E’ questo il problema forse più importante sul piano domestico perché c’è il rischio che si crei un grande. grande debito, più grande ancora di quello attuale riproponendo il braccio di ferro con il Congresso che abbiamo già visto più volte durante i due mandati di Barack Obama. Sul piano estero il rischio è insito in una delle frasi a effetto di Trump: “L’America è pronta a guidare il mondo. Un nuovo capitolo della grandezza americana sarà aperto”. Con lui sarà tutto grande, grande. Ma vediamo i passaggi chiave del discorso.

Sui rifugiati il presidente dice che “non è compassione ma incoscienza permettere un ingresso incontrollato da luoghi dove non esistono controlli adeguati”. Di qui un nuovo divieto dopo quello che è stato annullato dai tribunali, ma dall’elenco dei “paesi canaglia” scompare l’Iraq.

Contro l’Isis lotta senza quartiere: ”Come promesso ho dato disposizioni al dipartimento della difesa di mettere a punto un piano per demolire e distruggere l’Isis, una rete di selvaggi senza legge che hanno massacrato musulmani e cristiani, uomini, donne e bambini di tutte le fedi e i credi”.

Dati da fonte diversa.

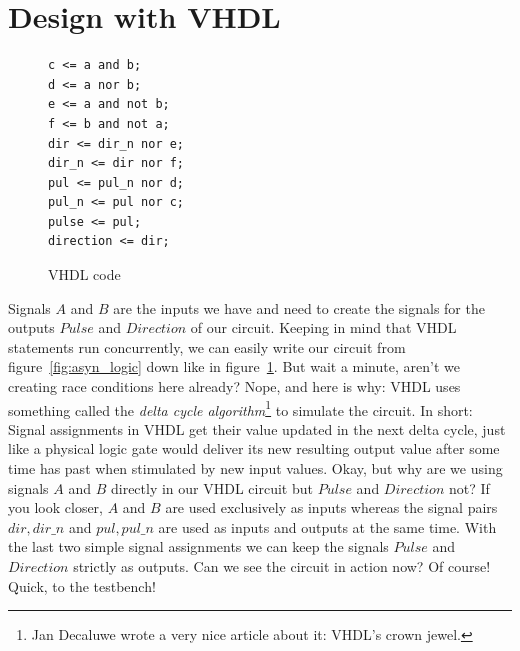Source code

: \documentclass[a4paper]{article}
\begin{document}
\section{Design with VHDL}
\begin{figure}
\centering
\begin{BVerbatim}
c <= a and b;
d <= a nor b;
e <= a and not b;
f <= b and not a;
dir <= dir_n nor e;
dir_n <= dir nor f;
pul <= pul_n nor d;
pul_n <= pul nor c;
pulse <= pul;
direction <= dir;
\end{BVerbatim}
\caption{VHDL code}
\label{fig:asyn_vhdl}
\end{figure}
Signals $A$ and $B$ are the inputs we have and need to create the signals for the outputs $Pulse$ and $Direction$ of our circuit.
Keeping in mind that VHDL statements run concurrently, we can easily write our circuit from figure~\ref{fig:asyn_logic} down like in figure~\ref{fig:asyn_vhdl}.
But wait a minute, aren't we creating race conditions here already?
Nope, and here is why: VHDL uses something called the \emph{delta cycle algorithm}\footnote{Jan Decaluwe wrote a very nice article about it: VHDL's crown jewel.} to simulate the circuit.
In short: Signal assignments in VHDL get their value updated in the next delta cycle, just like a physical logic gate would deliver its new resulting output value after some time has past when stimulated by new input values.
Okay, but why are we using signals $A$ and $B$ directly in our VHDL circuit but $Pulse$ and $Direction$ not?
If you look closer, $A$ and $B$ are used exclusively as inputs whereas the signal pairs $dir,dir\_n$ and $pul,pul\_n$ are used as inputs and outputs at the same time.
With the last two simple signal assignments we can keep the signals $Pulse$ and $Direction$ strictly as outputs.
Can we see the circuit in action now? Of course! Quick, to the testbench!
\newpage
\end{document}
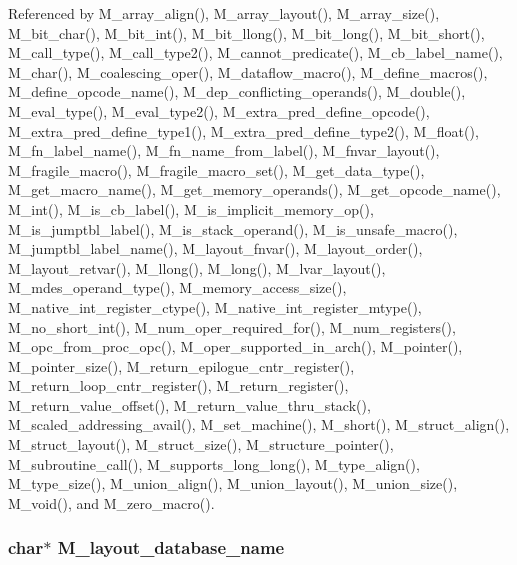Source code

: Referenced by M\_\-array\_\-align(), M\_\-array\_\-layout(), M\_\-array\_\-size(), M\_\-bit\_\-char(), M\_\-bit\_\-int(), M\_\-bit\_\-llong(), M\_\-bit\_\-long(), M\_\-bit\_\-short(), M\_\-call\_\-type(), M\_\-call\_\-type2(), M\_\-cannot\_\-predicate(), M\_\-cb\_\-label\_\-name(), M\_\-char(), M\_\-coalescing\_\-oper(), M\_\-dataflow\_\-macro(), M\_\-define\_\-macros(), M\_\-define\_\-opcode\_\-name(), M\_\-dep\_\-conflicting\_\-operands(), M\_\-double(), M\_\-eval\_\-type(), M\_\-eval\_\-type2(), M\_\-extra\_\-pred\_\-define\_\-opcode(), M\_\-extra\_\-pred\_\-define\_\-type1(), M\_\-extra\_\-pred\_\-define\_\-type2(), M\_\-float(), M\_\-fn\_\-label\_\-name(), M\_\-fn\_\-name\_\-from\_\-label(), M\_\-fnvar\_\-layout(), M\_\-fragile\_\-macro(), M\_\-fragile\_\-macro\_\-set(), M\_\-get\_\-data\_\-type(), M\_\-get\_\-macro\_\-name(), M\_\-get\_\-memory\_\-operands(), M\_\-get\_\-opcode\_\-name(), M\_\-int(), M\_\-is\_\-cb\_\-label(), M\_\-is\_\-implicit\_\-memory\_\-op(), M\_\-is\_\-jumptbl\_\-label(), M\_\-is\_\-stack\_\-operand(), M\_\-is\_\-unsafe\_\-macro(), M\_\-jumptbl\_\-label\_\-name(), M\_\-layout\_\-fnvar(), M\_\-layout\_\-order(), M\_\-layout\_\-retvar(), M\_\-llong(), M\_\-long(), M\_\-lvar\_\-layout(), M\_\-mdes\_\-operand\_\-type(), M\_\-memory\_\-access\_\-size(), M\_\-native\_\-int\_\-register\_\-ctype(), M\_\-native\_\-int\_\-register\_\-mtype(), M\_\-no\_\-short\_\-int(), M\_\-num\_\-oper\_\-required\_\-for(), M\_\-num\_\-registers(), M\_\-opc\_\-from\_\-proc\_\-opc(), M\_\-oper\_\-supported\_\-in\_\-arch(), M\_\-pointer(), M\_\-pointer\_\-size(), M\_\-return\_\-epilogue\_\-cntr\_\-register(), M\_\-return\_\-loop\_\-cntr\_\-register(), M\_\-return\_\-register(), M\_\-return\_\-value\_\-offset(), M\_\-return\_\-value\_\-thru\_\-stack(), M\_\-scaled\_\-addressing\_\-avail(), M\_\-set\_\-machine(), M\_\-short(), M\_\-struct\_\-align(), M\_\-struct\_\-layout(), M\_\-struct\_\-size(), M\_\-structure\_\-pointer(), M\_\-subroutine\_\-call(), M\_\-supports\_\-long\_\-long(), M\_\-type\_\-align(), M\_\-type\_\-size(), M\_\-union\_\-align(), M\_\-union\_\-layout(), M\_\-union\_\-size(), M\_\-void(), and M\_\-zero\_\-macro().
\subsubsection{\setlength{\rightskip}{0pt plus 5cm}char$\ast$ \bf{M\_\-layout\_\-database\_\-name}}\label{m__spec_8h_987ac68163669d5fcd111ec0a848e5cd}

Cresceranno le spese per la difesa (anche se in realtà, stando a quel che è emerso finora, non si tratta di un aumento grande, grande). Sulla Nato ha ripetuto il suo sostegno, ma “ci aspettiamo che i nostri partner, nella Nato o in Medio Oriente, assumano un ruolo diretto e significativo nelle operazioni militari e paghino la loro giusta quota di costi”.

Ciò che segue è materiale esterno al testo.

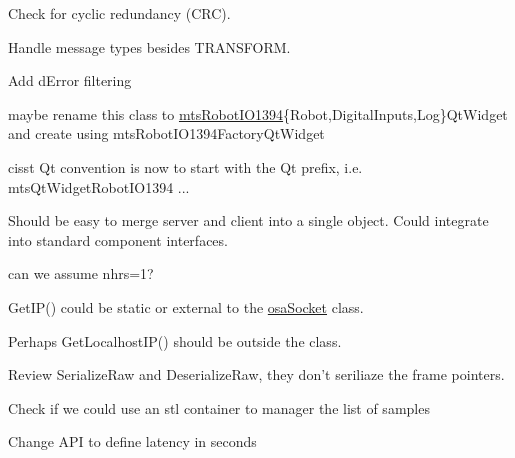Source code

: \begin{DoxyRefList}
Check for cyclic redundancy (C\-R\-C). 

Handle message types besides T\-R\-A\-N\-S\-F\-O\-R\-M.  
\item[\label{todo__todo000016}%
\hypertarget{todo__todo000016}{}%
File \hyperlink{mts_p_i_d_8h}{mts\-P\-I\-D.h} ]Add d\-Error filtering  
\item[\label{todo__todo000021}%
\hypertarget{todo__todo000021}{}%
Class \hyperlink{classmts_robot_i_o1394_qt_widget}{mts\-Robot\-I\-O1394\-Qt\-Widget} ]maybe rename this class to \hyperlink{classmts_robot_i_o1394}{mts\-Robot\-I\-O1394}\{Robot,Digital\-Inputs,Log\}Qt\-Widget and create using mts\-Robot\-I\-O1394\-Factory\-Qt\-Widget 

cisst Qt convention is now to start with the Qt prefix, i.\-e. mts\-Qt\-Widget\-Robot\-I\-O1394 ...  
\item[\label{todo__todo000017}%
\hypertarget{todo__todo000017}{}%
Class \hyperlink{classmts_tele_operation}{mts\-Tele\-Operation} ]
\item[\label{todo__todo000010}%
\hypertarget{todo__todo000010}{}%
Class \hyperlink{classmts_watchdog_server}{mts\-Watchdog\-Server} ]Should be easy to merge server and client into a single object. Could integrate into standard component interfaces.  
\item[\label{todo__todo000012}%
\hypertarget{todo__todo000012}{}%
Member \hyperlink{classnmr_l_sq_lin_solution_dynamic_aed03cb7a228712334f74181aed1cb7f3}{nmr\-L\-Sq\-Lin\-Solution\-Dynamic\-:\-:Query\-Workspace\-Size\-\_\-\-L\-S} (size\-\_\-t ma, size\-\_\-t n)]can we assume nhrs=1?  
\item[\label{todo__todo000007}%
\hypertarget{todo__todo000007}{}%
File \hyperlink{osa_socket_8h}{osa\-Socket.h} ]Get\-I\-P() could be static or external to the \hyperlink{classosa_socket}{osa\-Socket} class. 

Perhaps Get\-Localhost\-I\-P() should be outside the class.  
\item[\label{todo__todo000011}%
\hypertarget{todo__todo000011}{}%
Class \hyperlink{classprm_velocity_cartesian_set}{prm\-Velocity\-Cartesian\-Set} ]Review Serialize\-Raw and Deserialize\-Raw, they don't seriliaze the frame pointers.  
\item[\label{todo__todo000013}%
\hypertarget{todo__todo000013}{}%
Class \hyperlink{classsvl_filter_add_latency}{svl\-Filter\-Add\-Latency} ]Check if we could use an stl container to manager the list of samples 

Change A\-P\-I to define latency in seconds 


\end{DoxyRefList}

Trump propone un nuovo sistema d’immigrazione “che abbandoni quello attuale che vede arrivare manodopera poco qualificata e venga basato sul merito, come in Canada e in Australia”. Ma sul Messico non torna indietro: “Costruiremo presto un grande grande muro che contribuirà a fermare il traffico di droga e il crimine”.

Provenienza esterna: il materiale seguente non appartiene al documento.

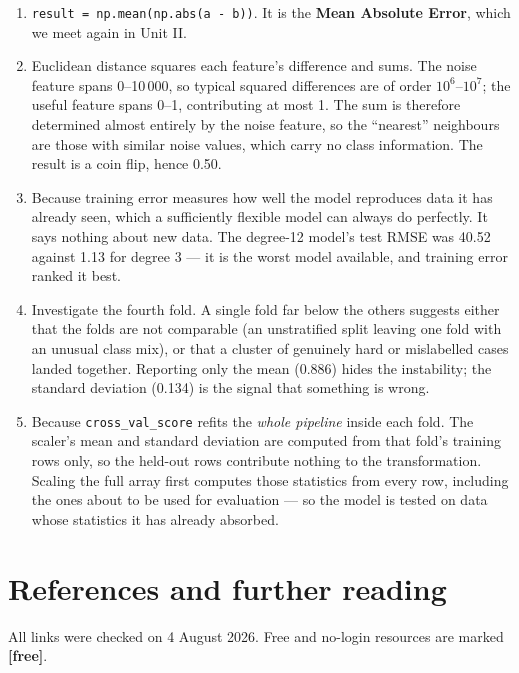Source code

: \documentclass[11pt]{article}
\begin{document}
\begin{enumerate}[leftmargin=*, label=\textbf{Q\arabic*.}]
\item \texttt{result = np.mean(np.abs(a - b))}. It is the \textbf{Mean Absolute
Error}, which we meet again in Unit II.

\item Euclidean distance squares each feature's difference and sums. The noise
feature spans 0--10\,000, so typical squared differences are of order $10^6$--$10^7$;
the useful feature spans 0--1, contributing at most 1. The sum is therefore
determined almost entirely by the noise feature, so the ``nearest'' neighbours
are those with similar noise values, which carry no class information. The
result is a coin flip, hence 0.50.

\item Because training error measures how well the model reproduces data it has
already seen, which a sufficiently flexible model can always do perfectly. It
says nothing about new data. The degree-12 model's test RMSE was 40.52 against
1.13 for degree 3 --- it is the worst model available, and training error ranked
it best.

\item Investigate the fourth fold. A single fold far below the others suggests
either that the folds are not comparable (an unstratified split leaving one fold
with an unusual class mix), or that a cluster of genuinely hard or mislabelled
cases landed together. Reporting only the mean (0.886) hides the instability;
the standard deviation (0.134) is the signal that something is wrong.

\item Because \texttt{cross\_val\_score} refits the \emph{whole pipeline} inside
each fold. The scaler's mean and standard deviation are computed from that
fold's training rows only, so the held-out rows contribute nothing to the
transformation. Scaling the full array first computes those statistics from
every row, including the ones about to be used for evaluation --- so the model is
tested on data whose statistics it has already absorbed.

\end{enumerate}

\newpage
\section{References and further reading}

All links were checked on 4 August 2026. Free and no-login resources are marked
\textbf{[free]}.
\end{document}
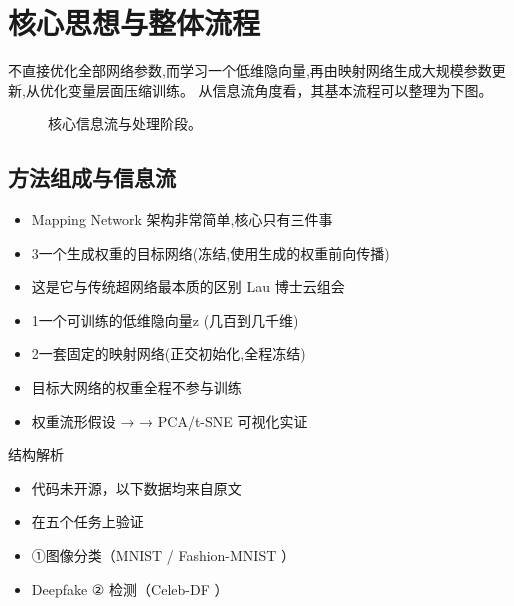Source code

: \documentclass[UTF8,11pt,a4paper]{ctexart}
\begin{document}
\section{核心思想与整体流程}
不直接优化全部网络参数,而学习一个低维隐向量,再由映射网络生成大规模参数更新,从优化变量层面压缩训练。 从信息流角度看，其基本流程可以整理为下图。

\begin{figure}[H]
\centering
{}
\caption{核心信息流与处理阶段。}
\end{figure}

\subsection{方法组成与信息流}
\begin{itemize}
\item Mapping Network 架构非常简单,核心只有三件事
\item 3一个生成权重的目标网络(冻结,使用生成的权重前向传播)
\item 这是它与传统超网络最本质的区别 Lau 博士云组会
\item 1一个可训练的低维隐向量z (几百到几千维)
\item 2一套固定的映射网络(正交初始化,全程冻结)
\item 目标大网络的权重全程不参与训练
\item 权重流形假设 → → PCA/t-SNE 可视化实证
\end{itemize}

\begin{keybox}{结构解析}
\begin{itemize}
\item 代码未开源，以下数据均来自原文
\item 在五个任务上验证
\item ①图像分类（MNIST / Fashion-MNIST ）
\item Deepfake ② 检测（Celeb-DF ）
\end{itemize}
\end{keybox}
\end{document}
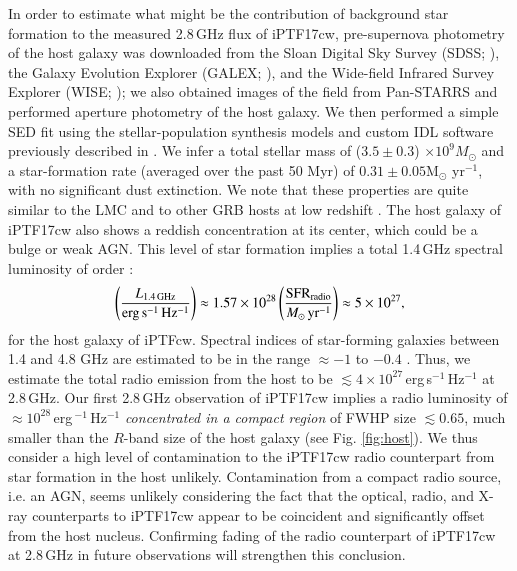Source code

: \documentclass[twocolumn]{emulateapj}
\begin{document}
In order to estimate what might be the contribution of background star formation to the measured 2.8\,GHz flux of iPTF17cw, pre-supernova photometry of the host galaxy was downloaded from the Sloan Digital Sky Survey (SDSS; \citealt{SDSS}), the Galaxy Evolution Explorer (GALEX; \citealt{GALEX}), and the Wide-field Infrared Survey Explorer (WISE; \citealt{WISE}); we also obtained images of the field from Pan-STARRS \citep{PS1} and performed aperture photometry of the host galaxy.  We then performed a simple SED fit using the \cite{BC03} stellar-population synthesis models and custom IDL software previously described in \citet{Perley+2013}.  We infer a total stellar mass of ($3.5 \pm 0.3$) $\times 10^9 M_\odot$ and a star-formation rate (averaged over the past 50 Myr) of $0.31\pm 0.05 $M$_\odot$ yr$^{-1}$, with no significant dust extinction. We note that these properties are quite similar to the LMC and to other GRB hosts at low redshift \citep[e.g.,][and references therein]{Perley2016}. The host galaxy of iPTF17cw also shows a reddish concentration at its center, which could be a bulge or weak AGN. This level of star formation implies a total 1.4\,GHz spectral luminosity of order \citep{Murphy2011}:
\begin{equation}
\left(\frac{L_{\rm 1.4\,GHz}}{\rm erg\,s^{-1}\,Hz^{-1}}\right) \approx 1.57\times10^{28}\left(\frac{\rm SFR_{\rm radio}}{M_{\odot}\,\rm yr^{-1}}\right)\approx 5\times10^{27},
\end{equation}
for the host galaxy of iPTFcw. Spectral indices of star-forming galaxies between 1.4 and 4.8 GHz are estimated to be in the range $\approx -1$ to $-0.4$ \citep{Seymour2008}. Thus, we estimate the total radio emission from the host to be $\lesssim 4\times 10^{27}$\,erg\,s$^{-1}$\,Hz$^{-1}$ at 2.8\,GHz. Our first 2.8\,GHz observation of iPTF17cw implies a radio luminosity of $\approx 10^{28}$\,erg\,$^{-1}$\,Hz$^{-1}$ \textit{concentrated in a compact region} of FWHP size $\lesssim 0.65$\arcsec, much smaller than the $R$-band size of the host galaxy (see Fig. \ref{fig:host}).  We thus consider a high level of contamination to the iPTF17cw radio counterpart from star formation in the host unlikely.  Contamination from a compact radio source, i.e. an AGN, seems unlikely considering the fact that the optical, radio, and X-ray counterparts to iPTF17cw appear to be coincident and significantly offset from the host nucleus. Confirming fading of the radio counterpart of iPTF17cw at 2.8\,GHz in future observations will strengthen  this conclusion.
\end{document}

Via anche l’Obamacare: “Oggi chiedo al Congresso di cancellare e rimpiazzare l’Obamacare con riforme che aumentino la possibilità di scelta, abbassino i costi ed allo stesso tempo forniscano una sanità migliore”. Repubblicani e democratici dovrebbero “lavorare insieme per salvare gli americani dalla disastrosa Obamacare che sta implodendo”.

Dal Congresso il Presidente vuole anche mille miliardi di dollari di investimenti in infrastrutture , “finanziati con capitale pubblico e privato, creando milioni di nuovi posti di lavoro”.

Sulle tasse c’è la grande, grande promessa. Ma per capire cosa vuol dire una forte riduzione per la classe media bisognerà aspettare un provvedimento articolato perché il diavolo fiscale è più che mai nascosto nei dettagli. Se ci si basa sul suo programma elettorale, si tratta in realtà di un taglio maggiore sulle imposte pagate dai ceti più abbienti. Soprattutto bisognerà capire quanta parte verrà finanziata in deficit.

Contraddittorio il passaggio sul protezionismo. “Sono un forte sostenitore del libero scambio” ma con l’accordo commerciale Nafta, con Messico e Canada, “gli Stati Uniti hanno perso il 25% della loro occupazione nell’industria”. Quindi occorre rivedere gli accordi commerciali in modo tale da non svantaggiare le imprese americane. Come? Con dazi, tariffe, barriere all’ingresso?

Per molti versi The Donald ha voluto indossare le vesti di Ronald, e gli accenti sulle tasse e sull’America che guida il mondo sono reaganiani. Ma se il canovaccio può sembrare simile, non lo è l’attore e soprattutto il teatro in cui recita. Il bipolarismo era già in crisi nel 1981, un’Unione sovietica aggressiva emetteva gli ultimi rantoli in Afghanistan, ma i Paesi emergenti erano quelli petroliferi tra i quali dominava l’Arabia Saudita militarmente dipendente dagli Usa. C’era in nuce il risveglio islamico, non il terrorismo di massa né il Califfato. Soprattutto non c’era la Cina e con lei una corona di economie che dal Terzo Mondo fanno irruzione entro il Primo e lo trasformano. Trump vuole guidare questo mondo che, anche grazie alla globalizzazione, è diventato davvero grande, grande. E lo vuol fare da solo. Good luck!